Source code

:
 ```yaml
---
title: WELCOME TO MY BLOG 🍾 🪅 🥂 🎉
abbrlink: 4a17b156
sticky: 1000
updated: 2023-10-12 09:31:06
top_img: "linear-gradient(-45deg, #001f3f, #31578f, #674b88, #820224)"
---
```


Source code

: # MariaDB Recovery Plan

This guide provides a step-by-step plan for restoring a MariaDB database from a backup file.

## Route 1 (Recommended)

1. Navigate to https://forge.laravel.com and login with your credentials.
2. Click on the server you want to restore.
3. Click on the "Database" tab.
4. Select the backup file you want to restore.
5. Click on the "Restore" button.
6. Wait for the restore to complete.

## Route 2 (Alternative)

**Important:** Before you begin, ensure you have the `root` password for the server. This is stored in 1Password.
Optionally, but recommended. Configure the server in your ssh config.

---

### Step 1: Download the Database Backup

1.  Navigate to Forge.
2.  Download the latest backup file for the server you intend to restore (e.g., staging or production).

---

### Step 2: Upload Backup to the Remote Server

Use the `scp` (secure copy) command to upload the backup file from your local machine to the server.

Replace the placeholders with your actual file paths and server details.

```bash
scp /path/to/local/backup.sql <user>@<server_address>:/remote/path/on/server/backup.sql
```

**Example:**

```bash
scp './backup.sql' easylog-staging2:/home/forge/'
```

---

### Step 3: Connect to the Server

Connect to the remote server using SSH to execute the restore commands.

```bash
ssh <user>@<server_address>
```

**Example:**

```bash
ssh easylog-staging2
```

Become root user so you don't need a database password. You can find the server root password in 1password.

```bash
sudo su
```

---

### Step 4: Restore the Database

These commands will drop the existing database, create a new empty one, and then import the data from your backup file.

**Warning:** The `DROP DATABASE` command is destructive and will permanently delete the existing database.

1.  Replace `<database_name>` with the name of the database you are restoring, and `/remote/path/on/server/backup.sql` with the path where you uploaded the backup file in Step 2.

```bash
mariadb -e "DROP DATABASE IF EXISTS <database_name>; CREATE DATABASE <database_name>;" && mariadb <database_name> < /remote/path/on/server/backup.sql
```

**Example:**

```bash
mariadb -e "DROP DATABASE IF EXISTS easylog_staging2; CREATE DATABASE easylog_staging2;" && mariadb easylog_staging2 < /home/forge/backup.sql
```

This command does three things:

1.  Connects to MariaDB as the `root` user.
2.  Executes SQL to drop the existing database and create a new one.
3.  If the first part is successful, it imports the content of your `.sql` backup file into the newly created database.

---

::::

Work order
Copy each record exactly, leaving nothing out.

Response
Source code

:
 ```yaml
---
title: WELCOME TO MY BLOG 🍾 🪅 🥂 🎉
abbrlink: 4a17b156
sticky: 1000
updated: 2023-10-12 09:31:06
top_img: "linear-gradient(-45deg, #001f3f, #31578f, #674b88, #820224)"
---
```


Source code

: # MariaDB Recovery Plan

This guide provides a step-by-step plan for restoring a MariaDB database from a backup file.

## Route 1 (Recommended)

1. Navigate to https://forge.laravel.com and login with your credentials.
2. Click on the server you want to restore.
3. Click on the "Database" tab.
4. Select the backup file you want to restore.
5. Click on the "Restore" button.
6. Wait for the restore to complete.

## Route 2 (Alternative)

**Important:** Before you begin, ensure you have the `root` password for the server. This is stored in 1Password.
Optionally, but recommended. Configure the server in your ssh config.

---

### Step 1: Download the Database Backup

1.  Navigate to Forge.
2.  Download the latest backup file for the server you intend to restore (e.g., staging or production).

---

### Step 2: Upload Backup to the Remote Server

Use the `scp` (secure copy) command to upload the backup file from your local machine to the server.

Replace the placeholders with your actual file paths and server details.

```bash
scp /path/to/local/backup.sql <user>@<server_address>:/remote/path/on/server/backup.sql
```

**Example:**

```bash
scp './backup.sql' easylog-staging2:/home/forge/'
```

---

### Step 3: Connect to the Server

Connect to the remote server using SSH to execute the restore commands.

```bash
ssh <user>@<server_address>
```

**Example:**

```bash
ssh easylog-staging2
```

Become root user so you don't need a database password. You can find the server root password in 1password.

```bash
sudo su
```

---

### Step 4: Restore the Database

These commands will drop the existing database, create a new empty one, and then import the data from your backup file.

**Warning:** The `DROP DATABASE` command is destructive and will permanently delete the existing database.

1.  Replace `<database_name>` with the name of the database you are restoring, and `/remote/path/on/server/backup.sql` with the path where you uploaded the backup file in Step 2.

```bash
mariadb -e "DROP DATABASE IF EXISTS <database_name>; CREATE DATABASE <database_name>;" && mariadb <database_name> < /remote/path/on/server/backup.sql
```

**Example:**

```bash
mariadb -e "DROP DATABASE IF EXISTS easylog_staging2; CREATE DATABASE easylog_staging2;" && mariadb easylog_staging2 < /home/forge/backup.sql
```

This command does three things:

1.  Connects to MariaDB as the `root` user.
2.  Executes SQL to drop the existing database and create a new one.
3.  If the first part is successful, it imports the content of your `.sql` backup file into the newly created database.

---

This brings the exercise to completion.